Unlike fission, which works by splitting atoms and is used in nuclear power plants, fusion works by joining two atoms together. When the atoms’ nuclei fuse, they release an incredible amount of energy. We experience this process every day via the Sun, which, deep at its core, contains a natural fusion reactor. The energy it produces is powerful enough to create the light and heat that make life here on Earth possible.
The Livermore reactor is complex. The fusion process begins with 192 lasers, which heat a cylinder (pictured above) that measures just 1 centimeter across to millions of degrees. Nestled inside of the cylinder is a tiny plastic pellet, and inside of the pellet are two forms of hydrogen plasma — the fuel. When the cylinder heats up, it produces x-rays that cause the pellet to explode, compressing the gas.

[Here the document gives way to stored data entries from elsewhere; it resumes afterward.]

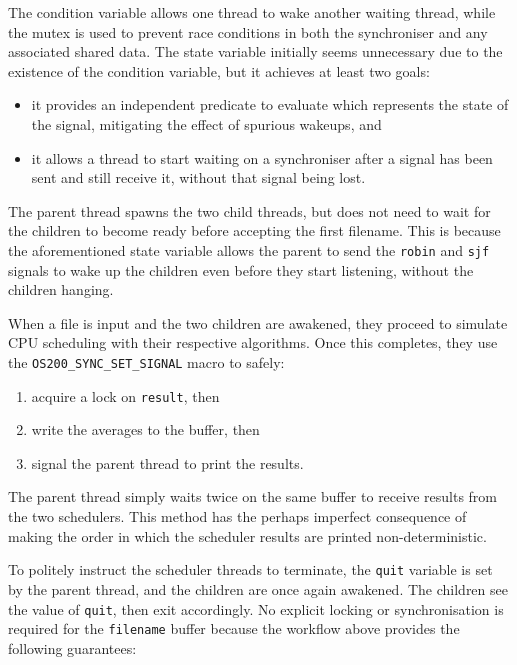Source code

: \documentclass[a4paper,12pt,titlepage]{article}
\begin{document}
The condition variable allows one thread to wake another waiting thread, while
the mutex is used to prevent race conditions in both the synchroniser and any
associated shared data. The state variable initially seems unnecessary due to
the existence of the condition variable, but it achieves at least two goals:

\begin{itemize}
	\item it provides an independent predicate to evaluate which represents
	      the state of the signal, mitigating the effect of spurious
	      wakeups, and
	\item it allows a thread to start waiting on a synchroniser after a
	      signal has been sent and still receive it, without that signal
	      being lost.
\end{itemize}

The parent thread spawns the two child threads, but does not need to wait for
the children to become ready before accepting the first filename. This is
because the aforementioned state variable allows the parent to send the
\texttt{robin} and \texttt{sjf} signals to wake up the children even before
they start listening, without the children hanging.

When a file is input and the two children are awakened, they proceed to
simulate CPU scheduling with their respective algorithms. Once this completes,
they use the \texttt{OS200\_SYNC\_SET\_SIGNAL} macro to safely:

\begin{enumerate}
	\item acquire a lock on \texttt{result}, then
	\item write the averages to the buffer, then
	\item signal the parent thread to print the results.
\end{enumerate}

The parent thread simply waits twice on the same buffer to receive results from
the two schedulers. This method has the perhaps imperfect consequence of making
the order in which the scheduler results are printed non-deterministic.

To politely instruct the scheduler threads to terminate, the \texttt{quit}
variable is set by the parent thread, and the children are once again awakened.
The children see the value of \texttt{quit}, then exit accordingly. No explicit
locking or synchronisation is required for the \texttt{filename} buffer because
the workflow above provides the following guarantees:
\end{document}
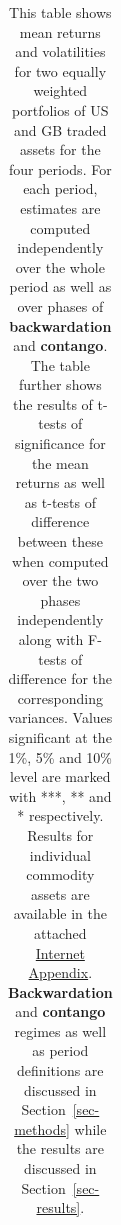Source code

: \documentclass[
  authoryear,
  preprint,
  3p]{elsarticle}
\begin{document}
\begin{longtable}[t]{>{}l>{}l>{}l>{}r>{}r>{}r>{}r}

\caption{\label{tbl-stats-regime-tests}This table shows mean returns and
volatilities for two equally weighted portfolios of US and GB traded
assets for the four periods. For each period, estimates are computed
independently over the whole period as well as over phases of
\textbf{backwardation} and \textbf{contango}. The table further shows
the results of t-tests of significance for the mean returns as well as
t-tests of difference between these when computed over the two phases
independently along with F-tests of difference for the corresponding
variances. Values significant at the 1\%, 5\% and 10\% level are marked
with ***, ** and * respectively. Results for individual commodity assets
are available in the attached
\href{https://bautheac.shinyapps.io/co-movement/}{Internet Appendix}.
\textbf{Backwardation} and \textbf{contango} regimes as well as period
definitions are discussed in Section~\ref{sec-methods} while the results
are discussed in Section~\ref{sec-results}.}

\tabularnewline


\end{longtable}
\end{document}
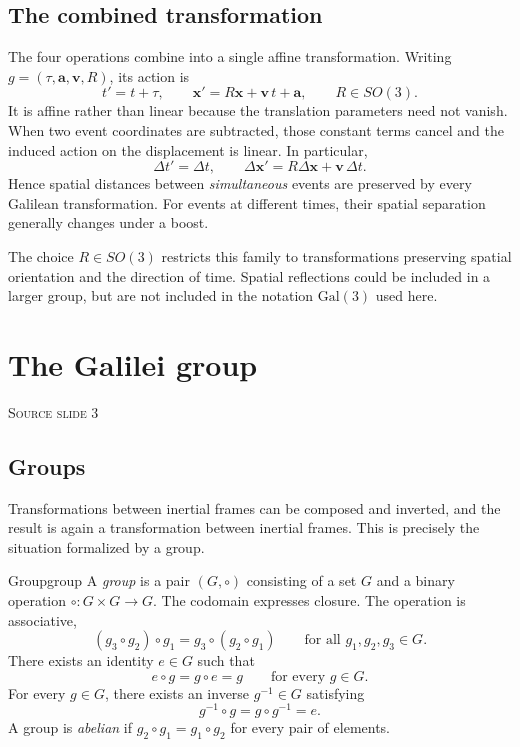 \documentclass[11pt,a4paper]{article}
\newcommand{\vect}[1]{\bm{#1}}
\newcommand{\slideref}[1]{%
  \par\smallskip
  {\footnotesize\color{ink!60}\textsc{Source slide #1}}\par
}
\begin{document}
\subsection{The combined transformation}

The four operations combine into a single affine transformation. Writing
\(g=(\tau,\vect a,\vect v,R)\), its action is
\[
  t'=t+\tau,\qquad
  \vect{x}'=R\vect{x}+\vect{v}\,t+\vect{a},
  \qquad R\in SO(3).
\]
It is affine rather than linear because the translation parameters need not
vanish. When two event coordinates are subtracted, those constant terms cancel
and the induced action on the displacement is linear.
In particular,
\[
  \Delta t'=\Delta t,\qquad
  \Delta\vect{x}'=R\Delta\vect{x}+\vect v\,\Delta t.
\]
Hence spatial distances between \emph{simultaneous} events are preserved by
every Galilean transformation. For events at different times, their spatial
separation generally changes under a boost.

The choice \(R\in SO(3)\) restricts this family to transformations preserving
spatial orientation and the direction of time. Spatial reflections could be
included in a larger group, but are not included in the notation
\(\mathrm{Gal}(3)\) used here.

\section{The Galilei group}
\slideref{3}

\subsection{Groups}

Transformations between inertial frames can be composed and inverted, and the
result is again a transformation between inertial frames. This is precisely
the situation formalized by a group.

\begin{definition}{Group}{group}
A \emph{group} is a pair \((G,\circ)\) consisting of a set \(G\) and a binary
operation \(\circ:G\times G\to G\). The codomain expresses closure. The
operation is associative,
\[
  (g_3\circ g_2)\circ g_1=g_3\circ(g_2\circ g_1)
  \qquad\text{for all }g_1,g_2,g_3\in G.
\]
There exists an identity \(e\in G\) such that
\[
  e\circ g=g\circ e=g
  \qquad\text{for every }g\in G.
\]
For every \(g\in G\), there exists an inverse \(g^{-1}\in G\) satisfying
\[
  g^{-1}\circ g=g\circ g^{-1}=e.
\]
A group is \emph{abelian} if \(g_2\circ g_1=g_1\circ g_2\) for every pair of
elements.
\end{definition}
\end{document}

Only 1/200th of the laser’s energy makes it to the hydrogen atoms. The more energy the atoms receive, the more fusion happens, and, eventually, a chain reaction occurs and the fusion becomes self sustaining. That’s known as ignition. While the scientists have not yet accomplished ignition, today’s paper details that for the first time, the fuel produced more energy than it received–up to 2.6 times more energy.
That’s 10 times better than previous experiments. However, remember that only 1/200th of the original energy output by the lasers makes it to the hydrogen. That means that overall the reactor is still losing far more energy than it puts out.
Plenty of work still remains for fusion researchers. To accomplish ignition, the hydrogen needs to reach temperatures of hundreds of millions of degrees instead of just millions of degrees. It also needs to be subject to pressure levels a thousand times greater.
“There is more work to do and physics problems that need to be addressed before we get to the end,” lead author Omar Hurricane said in a release. “But our team is working to address all the challenges, and that’s what a scientific team thrives on.”